[Dataset records Boundary: Start]
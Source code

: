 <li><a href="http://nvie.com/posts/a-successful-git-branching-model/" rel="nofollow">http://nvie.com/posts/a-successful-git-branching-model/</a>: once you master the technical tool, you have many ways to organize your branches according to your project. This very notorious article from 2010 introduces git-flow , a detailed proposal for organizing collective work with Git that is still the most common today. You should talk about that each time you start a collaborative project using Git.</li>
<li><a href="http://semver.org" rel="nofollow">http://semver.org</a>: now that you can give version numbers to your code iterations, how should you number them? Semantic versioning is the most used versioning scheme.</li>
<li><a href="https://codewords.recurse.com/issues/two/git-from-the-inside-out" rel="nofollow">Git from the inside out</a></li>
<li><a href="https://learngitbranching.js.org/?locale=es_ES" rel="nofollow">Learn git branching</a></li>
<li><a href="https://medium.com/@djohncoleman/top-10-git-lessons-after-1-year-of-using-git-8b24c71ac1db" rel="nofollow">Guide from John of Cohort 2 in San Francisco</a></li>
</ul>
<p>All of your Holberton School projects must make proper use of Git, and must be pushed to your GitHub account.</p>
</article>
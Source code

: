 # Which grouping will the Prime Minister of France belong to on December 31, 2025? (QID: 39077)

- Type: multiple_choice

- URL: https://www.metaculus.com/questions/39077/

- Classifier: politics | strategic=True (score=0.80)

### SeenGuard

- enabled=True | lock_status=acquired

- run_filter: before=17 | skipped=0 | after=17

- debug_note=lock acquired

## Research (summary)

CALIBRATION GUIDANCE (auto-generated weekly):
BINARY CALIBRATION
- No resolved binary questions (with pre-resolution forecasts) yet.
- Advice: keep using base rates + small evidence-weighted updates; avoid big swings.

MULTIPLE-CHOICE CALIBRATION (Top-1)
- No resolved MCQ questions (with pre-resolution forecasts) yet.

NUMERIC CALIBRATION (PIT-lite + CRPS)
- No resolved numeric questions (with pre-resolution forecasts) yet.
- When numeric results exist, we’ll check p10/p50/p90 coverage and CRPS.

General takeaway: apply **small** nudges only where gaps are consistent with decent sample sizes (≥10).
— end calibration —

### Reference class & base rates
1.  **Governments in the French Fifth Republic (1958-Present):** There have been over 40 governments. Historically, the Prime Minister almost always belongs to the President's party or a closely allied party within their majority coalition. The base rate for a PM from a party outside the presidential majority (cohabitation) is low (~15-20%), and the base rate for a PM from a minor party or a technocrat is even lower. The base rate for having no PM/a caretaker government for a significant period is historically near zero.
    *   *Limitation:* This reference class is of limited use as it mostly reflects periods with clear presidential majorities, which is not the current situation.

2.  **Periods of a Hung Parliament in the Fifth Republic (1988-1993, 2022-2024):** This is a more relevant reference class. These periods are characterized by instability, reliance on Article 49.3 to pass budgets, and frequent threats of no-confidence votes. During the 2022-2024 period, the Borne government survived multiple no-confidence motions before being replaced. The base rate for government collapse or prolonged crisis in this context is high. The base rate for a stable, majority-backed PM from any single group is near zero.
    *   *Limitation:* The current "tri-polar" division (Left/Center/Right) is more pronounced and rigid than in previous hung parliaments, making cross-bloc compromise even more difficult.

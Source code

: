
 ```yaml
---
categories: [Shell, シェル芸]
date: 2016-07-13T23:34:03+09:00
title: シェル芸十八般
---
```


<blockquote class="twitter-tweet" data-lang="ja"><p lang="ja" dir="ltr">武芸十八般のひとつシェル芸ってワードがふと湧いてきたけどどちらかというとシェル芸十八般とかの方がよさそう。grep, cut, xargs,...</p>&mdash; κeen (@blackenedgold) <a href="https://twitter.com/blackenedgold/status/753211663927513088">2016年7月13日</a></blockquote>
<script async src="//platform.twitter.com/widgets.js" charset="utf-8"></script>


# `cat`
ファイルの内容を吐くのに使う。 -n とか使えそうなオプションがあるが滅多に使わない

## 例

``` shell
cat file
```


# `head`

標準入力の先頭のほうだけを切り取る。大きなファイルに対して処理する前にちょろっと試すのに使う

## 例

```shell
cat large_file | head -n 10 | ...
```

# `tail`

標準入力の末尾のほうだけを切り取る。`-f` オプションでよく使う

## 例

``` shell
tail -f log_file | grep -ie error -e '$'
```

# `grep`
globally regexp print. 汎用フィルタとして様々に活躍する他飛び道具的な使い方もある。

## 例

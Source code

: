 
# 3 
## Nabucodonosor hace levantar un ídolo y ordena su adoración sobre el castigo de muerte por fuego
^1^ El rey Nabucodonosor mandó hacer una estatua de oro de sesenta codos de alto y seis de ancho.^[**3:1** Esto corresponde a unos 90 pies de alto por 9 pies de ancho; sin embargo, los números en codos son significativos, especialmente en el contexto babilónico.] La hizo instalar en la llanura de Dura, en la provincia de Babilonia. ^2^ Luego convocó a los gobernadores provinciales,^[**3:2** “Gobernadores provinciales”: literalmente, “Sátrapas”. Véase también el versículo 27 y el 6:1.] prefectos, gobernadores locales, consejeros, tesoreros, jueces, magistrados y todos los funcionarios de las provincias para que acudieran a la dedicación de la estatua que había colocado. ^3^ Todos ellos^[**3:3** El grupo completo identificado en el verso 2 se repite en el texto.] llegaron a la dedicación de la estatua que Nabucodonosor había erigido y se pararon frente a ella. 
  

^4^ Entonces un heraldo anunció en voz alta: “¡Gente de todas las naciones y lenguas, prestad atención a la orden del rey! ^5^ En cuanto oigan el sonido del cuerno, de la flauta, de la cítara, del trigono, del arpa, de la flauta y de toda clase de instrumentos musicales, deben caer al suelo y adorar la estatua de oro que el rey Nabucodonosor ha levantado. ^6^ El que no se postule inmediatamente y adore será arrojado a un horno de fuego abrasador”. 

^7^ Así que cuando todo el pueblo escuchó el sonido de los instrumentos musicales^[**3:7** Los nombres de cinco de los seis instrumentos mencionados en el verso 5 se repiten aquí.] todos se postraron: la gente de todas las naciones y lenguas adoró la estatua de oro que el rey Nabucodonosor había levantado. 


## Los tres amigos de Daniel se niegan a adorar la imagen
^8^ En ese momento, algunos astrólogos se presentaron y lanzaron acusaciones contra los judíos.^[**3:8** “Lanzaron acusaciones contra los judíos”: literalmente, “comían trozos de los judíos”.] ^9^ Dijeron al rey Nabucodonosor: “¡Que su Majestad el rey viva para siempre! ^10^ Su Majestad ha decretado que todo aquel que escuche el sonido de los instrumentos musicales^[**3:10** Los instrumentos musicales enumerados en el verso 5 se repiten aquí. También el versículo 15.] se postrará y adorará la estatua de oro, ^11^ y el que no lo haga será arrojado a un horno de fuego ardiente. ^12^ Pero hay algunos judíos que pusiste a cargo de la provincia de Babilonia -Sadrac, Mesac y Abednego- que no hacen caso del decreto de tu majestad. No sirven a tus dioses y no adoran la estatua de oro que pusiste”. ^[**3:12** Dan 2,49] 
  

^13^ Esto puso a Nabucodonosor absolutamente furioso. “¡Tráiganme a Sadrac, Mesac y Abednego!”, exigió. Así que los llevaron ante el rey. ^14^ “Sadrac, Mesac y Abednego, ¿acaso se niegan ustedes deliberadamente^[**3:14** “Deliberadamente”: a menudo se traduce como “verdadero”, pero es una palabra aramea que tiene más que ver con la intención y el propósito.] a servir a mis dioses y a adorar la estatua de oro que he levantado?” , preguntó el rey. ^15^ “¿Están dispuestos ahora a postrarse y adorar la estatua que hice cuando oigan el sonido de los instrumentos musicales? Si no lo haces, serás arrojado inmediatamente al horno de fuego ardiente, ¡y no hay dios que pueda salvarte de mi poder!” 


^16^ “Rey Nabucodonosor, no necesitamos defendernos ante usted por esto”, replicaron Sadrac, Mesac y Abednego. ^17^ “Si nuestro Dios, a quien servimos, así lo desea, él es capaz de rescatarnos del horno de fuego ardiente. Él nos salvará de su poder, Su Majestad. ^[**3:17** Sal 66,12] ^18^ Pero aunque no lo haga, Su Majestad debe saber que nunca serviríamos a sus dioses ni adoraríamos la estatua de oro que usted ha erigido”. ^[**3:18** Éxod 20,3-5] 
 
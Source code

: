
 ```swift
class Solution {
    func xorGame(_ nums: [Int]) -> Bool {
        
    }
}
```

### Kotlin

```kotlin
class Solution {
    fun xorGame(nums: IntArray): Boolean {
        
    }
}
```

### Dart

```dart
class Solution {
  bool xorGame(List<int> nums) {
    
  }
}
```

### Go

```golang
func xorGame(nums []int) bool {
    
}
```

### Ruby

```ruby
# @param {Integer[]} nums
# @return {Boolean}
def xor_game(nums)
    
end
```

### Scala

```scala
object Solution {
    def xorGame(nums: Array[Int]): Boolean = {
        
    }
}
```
[Dataset records Boundary: End]
* Problem details
Go through the records above and copy every line holding the word "rates".

* Solution
- Advice: keep using base rates + small evidence-weighted updates; avoid big swings.
### Reference class & base rates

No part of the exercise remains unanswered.